Pictures paired with source code
>>>
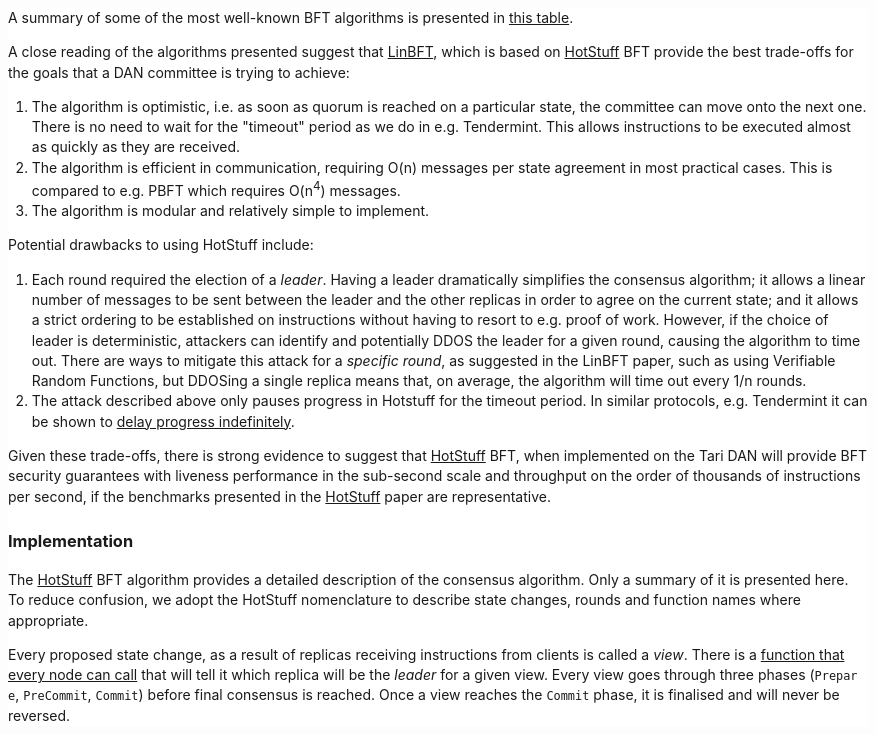 A summary of some of the most well-known BFT algorithms is presented in
[this table](https://tlu.tarilabs.com/consensus-mechanisms/BFT-consensus-mechanisms-applications/MainReport.html#summary-of-findings).

A close reading of the algorithms presented suggest that [LinBFT](https://arxiv.org/pdf/1807.01829.pdf), which is based
on [HotStuff] BFT provide the best trade-offs for the goals that a DAN committee is trying to achieve:
1. The algorithm is optimistic, i.e. as soon as quorum is reached on a particular state, the committee can move onto the
   next one. There is no need to wait for the "timeout" period as we do in e.g. Tendermint. This allows instructions to
   be executed almost as quickly as they are received.
2. The algorithm is efficient in communication, requiring O(n) messages per state agreement in most practical cases.
   This is compared to e.g. PBFT which requires O(n<sup>4</sup>) messages.
3. The algorithm is modular and relatively simple to implement.

Potential drawbacks to using HotStuff include:
1. Each round required the election of a _leader_. Having a leader dramatically simplifies the consensus algorithm; it
   allows a linear number of messages to be sent between the leader and the other replicas in order to agree on the
   current state; and it allows a strict ordering to be established on instructions without having to resort to e.g.
   proof of work. However, if the choice of leader is deterministic, attackers can identify and potentially DDOS the
   leader for a given round, causing the algorithm to time out. There are ways to mitigate this attack for a _specific
   round_, as suggested in the LinBFT paper, such as using Verifiable Random Functions, but DDOSing a single replica
   means that, on average, the algorithm will time out every 1/n rounds.
2. The attack described above only pauses progress in Hotstuff for the timeout period. In similar protocols, e.g.
   Tendermint it can be shown to [delay progress indefinitely](https://arxiv.org/pdf/1803.05069).

Given these trade-offs, there is strong evidence to suggest that [HotStuff] BFT, when implemented on the Tari DAN will
provide BFT security guarantees with liveness performance in the sub-second scale and throughput on the order of
thousands of instructions per second, if the benchmarks presented in the [HotStuff] paper are representative.

### Implementation

The [HotStuff] BFT algorithm provides a detailed description of the consensus algorithm. Only a summary of it is
presented here. To reduce confusion, we adopt the HotStuff nomenclature to describe state changes, rounds and function
names where appropriate.

Every proposed state change, as a result of replicas receiving instructions from clients is called a _view_. There is a
[function that every node can call](#leader-selection) that will tell it which replica will be the _leader_ for a given
view. Every view goes through three phases (`Prepare`, `PreCommit`, `Commit`) before final consensus is reached. Once a
view reaches the `Commit` phase, it is finalised and will never be reversed.


[committees]: Glossary.md#committee
[Node ID]: Glossary.md#node-id
[instructions]: Glossary.md#instructions
[HotStuff]: https://arxiv.org/pdf/1803.05069 "Hotstuff BFT"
<<<
Only the lines above from the line containing "Every proposed state" through the line containing "[Node ID]: Glossary.md#node-id" should be retyped, exactly and with both ends included.

» Answer for this exercise
Every proposed state change, as a result of replicas receiving instructions from clients is called a _view_. There is a
[function that every node can call](#leader-selection) that will tell it which replica will be the _leader_ for a given
view. Every view goes through three phases (`Prepare`, `PreCommit`, `Commit`) before final consensus is reached. Once a
view reaches the `Commit` phase, it is finalised and will never be reversed.


[committees]: Glossary.md#committee
[Node ID]: Glossary.md#node-id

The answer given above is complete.